Below is the unedited transcript of the interview. Consent has been provided by both parties.
Nina: When did you start getting interested in making music?
Vaishalini: So, I’ve been kind of surrounded by music for my whole life. I do take Indian Classical Music lessons and I’ve grown up with music generally. My dad would play jazz constantly in the house, and like Amy Winehouse, and we’d also listen to soft rock. I got into musical theater in high school, and because I’ve been learning music for so long it just felt like the next step was to make music of my own.
Nina: Yeah for sure! You know, you were talking about the different genres of music you enjoy listening to, in the future, or, honestly even now, who is an artist that would be your dream collab?
Vaishalini: It would be really cool if I could collaborate with an artist like Victoria Monét, or The Weeknd. They all have very special sounds.
Nina: I could totally see that, they for sure fit the vibe of your music!
Vaishalini: Yeah! They’re definitely some of my favorite R&B artists that I listen to, so it would be really cool to work with them.
Nina: Now that you have your latest single out, Watch Your Step, what is your writing/music making process? Do you have a specific routine or is it more spontaneous?
Vaishalini: It sort of changes up depending on the song, sometimes I start on the background itself, and I start writing vocals, and then I write the lyrics. Usually lyrics come last for every song I make. Sometimes I mumble words while writing the vocals, and some of those lyrics will end up in the actual song. I’ll also at times think of an idea in the middle of the night and write down the lyrics on my phone. But yeah, it really depends. I do the background production and vocal writing at the same time, and I’ll just lay it all out, and it’ll be really fast, or sometimes we’ll start with a really idea for the production and I’ll figure out how to lay out the vocals on top of that.
Nina: What is this specific single Watch Your Step, about?
Vaishalini: Watch Your Step is a very defiant, powerful song about proving and asserting your self-worth when underestimated or done wrong, and it's very empowering and fierce. It’s sort of the message I like to communicate in all of my music. I like to make people feel empowered in whatever they do because I think it's very easy to lose sight of yourself.
Nina: I just want to say I’ve listened to all of your music and the empowering nature of it is one of my favorite things.
Vaishalini: Thank you so much! That’s so special, thank you.
Nina: Of course! So, we talked in previous interviews about how you are a South Asian creative in a largely white and male dominated industry. As a woman of color, what steps do you think need to be taken in the music industry to diversify who is represented?

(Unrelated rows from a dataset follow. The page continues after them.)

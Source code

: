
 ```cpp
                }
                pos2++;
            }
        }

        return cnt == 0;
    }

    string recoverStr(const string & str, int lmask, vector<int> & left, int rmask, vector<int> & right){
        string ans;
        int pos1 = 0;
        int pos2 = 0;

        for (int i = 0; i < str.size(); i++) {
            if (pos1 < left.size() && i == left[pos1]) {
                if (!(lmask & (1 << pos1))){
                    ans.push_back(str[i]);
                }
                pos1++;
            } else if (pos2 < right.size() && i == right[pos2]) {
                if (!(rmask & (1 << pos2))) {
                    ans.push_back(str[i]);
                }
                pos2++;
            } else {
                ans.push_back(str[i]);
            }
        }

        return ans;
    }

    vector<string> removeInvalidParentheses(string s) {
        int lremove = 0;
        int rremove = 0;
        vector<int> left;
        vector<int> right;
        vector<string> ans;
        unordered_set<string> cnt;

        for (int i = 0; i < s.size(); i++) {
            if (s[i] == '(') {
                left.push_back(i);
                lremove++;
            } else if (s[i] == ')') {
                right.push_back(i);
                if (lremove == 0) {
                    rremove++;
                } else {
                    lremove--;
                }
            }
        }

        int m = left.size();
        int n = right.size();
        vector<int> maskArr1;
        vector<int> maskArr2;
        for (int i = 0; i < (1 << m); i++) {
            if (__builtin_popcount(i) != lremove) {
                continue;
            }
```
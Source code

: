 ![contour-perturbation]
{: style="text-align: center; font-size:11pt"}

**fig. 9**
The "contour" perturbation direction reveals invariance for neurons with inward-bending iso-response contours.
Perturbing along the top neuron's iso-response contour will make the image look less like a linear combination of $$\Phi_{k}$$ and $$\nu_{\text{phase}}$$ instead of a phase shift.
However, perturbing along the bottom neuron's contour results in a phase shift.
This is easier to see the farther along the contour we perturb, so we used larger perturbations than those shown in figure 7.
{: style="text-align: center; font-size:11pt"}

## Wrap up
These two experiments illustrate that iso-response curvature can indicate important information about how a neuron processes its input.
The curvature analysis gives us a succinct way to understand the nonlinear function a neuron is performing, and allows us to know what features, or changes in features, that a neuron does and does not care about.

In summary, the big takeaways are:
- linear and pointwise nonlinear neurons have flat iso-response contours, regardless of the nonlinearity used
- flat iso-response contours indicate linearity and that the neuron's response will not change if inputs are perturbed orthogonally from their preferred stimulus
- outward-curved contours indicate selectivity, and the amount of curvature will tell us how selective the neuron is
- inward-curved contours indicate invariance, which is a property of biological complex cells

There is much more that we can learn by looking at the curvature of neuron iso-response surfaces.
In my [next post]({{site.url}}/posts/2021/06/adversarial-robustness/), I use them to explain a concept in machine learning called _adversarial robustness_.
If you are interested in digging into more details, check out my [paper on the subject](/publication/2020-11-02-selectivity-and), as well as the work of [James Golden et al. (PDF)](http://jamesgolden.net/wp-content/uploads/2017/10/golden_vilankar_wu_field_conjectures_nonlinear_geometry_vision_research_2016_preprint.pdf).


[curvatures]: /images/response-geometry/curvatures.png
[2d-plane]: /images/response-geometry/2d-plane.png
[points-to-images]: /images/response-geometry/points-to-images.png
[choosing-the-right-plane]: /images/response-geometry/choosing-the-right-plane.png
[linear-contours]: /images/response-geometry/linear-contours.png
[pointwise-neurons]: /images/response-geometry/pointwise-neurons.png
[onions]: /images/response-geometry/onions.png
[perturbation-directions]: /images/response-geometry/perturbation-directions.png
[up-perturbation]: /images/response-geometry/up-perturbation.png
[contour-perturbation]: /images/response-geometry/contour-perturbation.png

Vaishalini: Yeah! So, when I was growing up there weren’t a lot of South Asian artists and honestly there still aren’t very many, but there’s a lot more now that are in mainstream Western media. I also often see that South Asian representation is often limited to comedy, most South Asian characters are solely there for comedic purposes. But I think I really want to see more South Asian artists be empowered and have their music and art come to life, outside of Western Representation of what they think South Asians are.
Nina: Yes for sure! I also think that because of how low representation for South Asians is, we tend to be satisfied if the little representation we get is derogatory or stereotypical. So, I just want to thank you for taking representation into your hands and breaking away from those stereotypes.
Vaishalini: Yeah, I definitely want to be an artist that people can connect with, and I hope that future generations can feel that someone who looks like them is represented.